• **What this task involves**
Repeat all of the records word for word, but skip any picture.

• **Records to process**
==*==
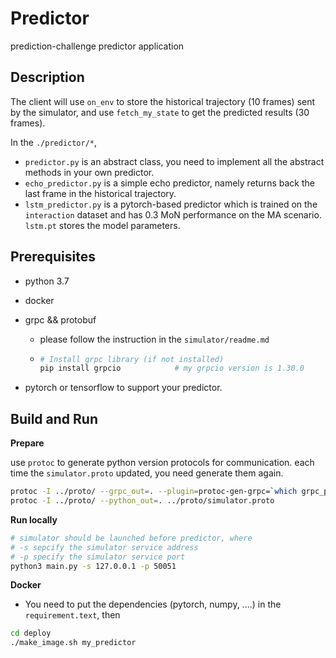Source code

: # Predictor #

prediction-challenge predictor application

## Description

The client will use `on_env` to store the historical trajectory (10 frames) sent by the simulator, and use `fetch_my_state` to get the predicted results (30 frames).

In the `./predictor/*`,

- `predictor.py` is an abstract class, you need to implement all the abstract methods in your own predictor.
- `echo_predictor.py` is a simple echo predictor, namely returns back the last frame in the historical trajectory.
- `lstm_predictor.py` is a pytorch-based predictor which is trained on the `interaction` dataset and has 0.3 MoN performance  on the MA scenario. `lstm.pt` stores the model parameters.

## Prerequisites ##

 - python 3.7

 - docker

 - grpc && protobuf

    - please follow the instruction in the `simulator/readme.md`

    - ```bash
      # Install grpc library (if not installed)
      pip install grpcio			# my grpcio version is 1.30.0
      ```

 - pytorch or tensorflow to support your predictor.

## Build and Run ##
**Prepare**

use `protoc` to generate python version protocols for communication.
each time the `simulator.proto` updated, you need generate them again.
```bash
protoc -I ../proto/ --grpc_out=. --plugin=protoc-gen-grpc=`which grpc_python_plugin` ../proto/simulator.proto
protoc -I ../proto/ --python_out=. ../proto/simulator.proto
```

**Run locally**

```bash
# simulator should be launched before predictor, where
# -s sepcify the simulator service address
# -p specify the simulator service port
python3 main.py -s 127.0.0.1 -p 50051
```

**Docker**

- You need to put the dependencies (pytorch, numpy, ....) in the `requirement.text`, then

```bash
cd deploy
./make_image.sh my_predictor
```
==*==
• **Expected answer**
Source code

: # Predictor #

prediction-challenge predictor application

## Description

The client will use `on_env` to store the historical trajectory (10 frames) sent by the simulator, and use `fetch_my_state` to get the predicted results (30 frames).

In the `./predictor/*`,

- `predictor.py` is an abstract class, you need to implement all the abstract methods in your own predictor.
- `echo_predictor.py` is a simple echo predictor, namely returns back the last frame in the historical trajectory.
- `lstm_predictor.py` is a pytorch-based predictor which is trained on the `interaction` dataset and has 0.3 MoN performance  on the MA scenario. `lstm.pt` stores the model parameters.

## Prerequisites ##

 - python 3.7

 - docker

 - grpc && protobuf

    - please follow the instruction in the `simulator/readme.md`

    - ```bash
      # Install grpc library (if not installed)
      pip install grpcio			# my grpcio version is 1.30.0
      ```

 - pytorch or tensorflow to support your predictor.

## Build and Run ##
**Prepare**

use `protoc` to generate python version protocols for communication.
each time the `simulator.proto` updated, you need generate them again.
```bash
protoc -I ../proto/ --grpc_out=. --plugin=protoc-gen-grpc=`which grpc_python_plugin` ../proto/simulator.proto
protoc -I ../proto/ --python_out=. ../proto/simulator.proto
```

**Run locally**

```bash
# simulator should be launched before predictor, where
# -s sepcify the simulator service address
# -p specify the simulator service port
python3 main.py -s 127.0.0.1 -p 50051
```

**Docker**

- You need to put the dependencies (pytorch, numpy, ....) in the `requirement.text`, then

```bash
cd deploy
./make_image.sh my_predictor
```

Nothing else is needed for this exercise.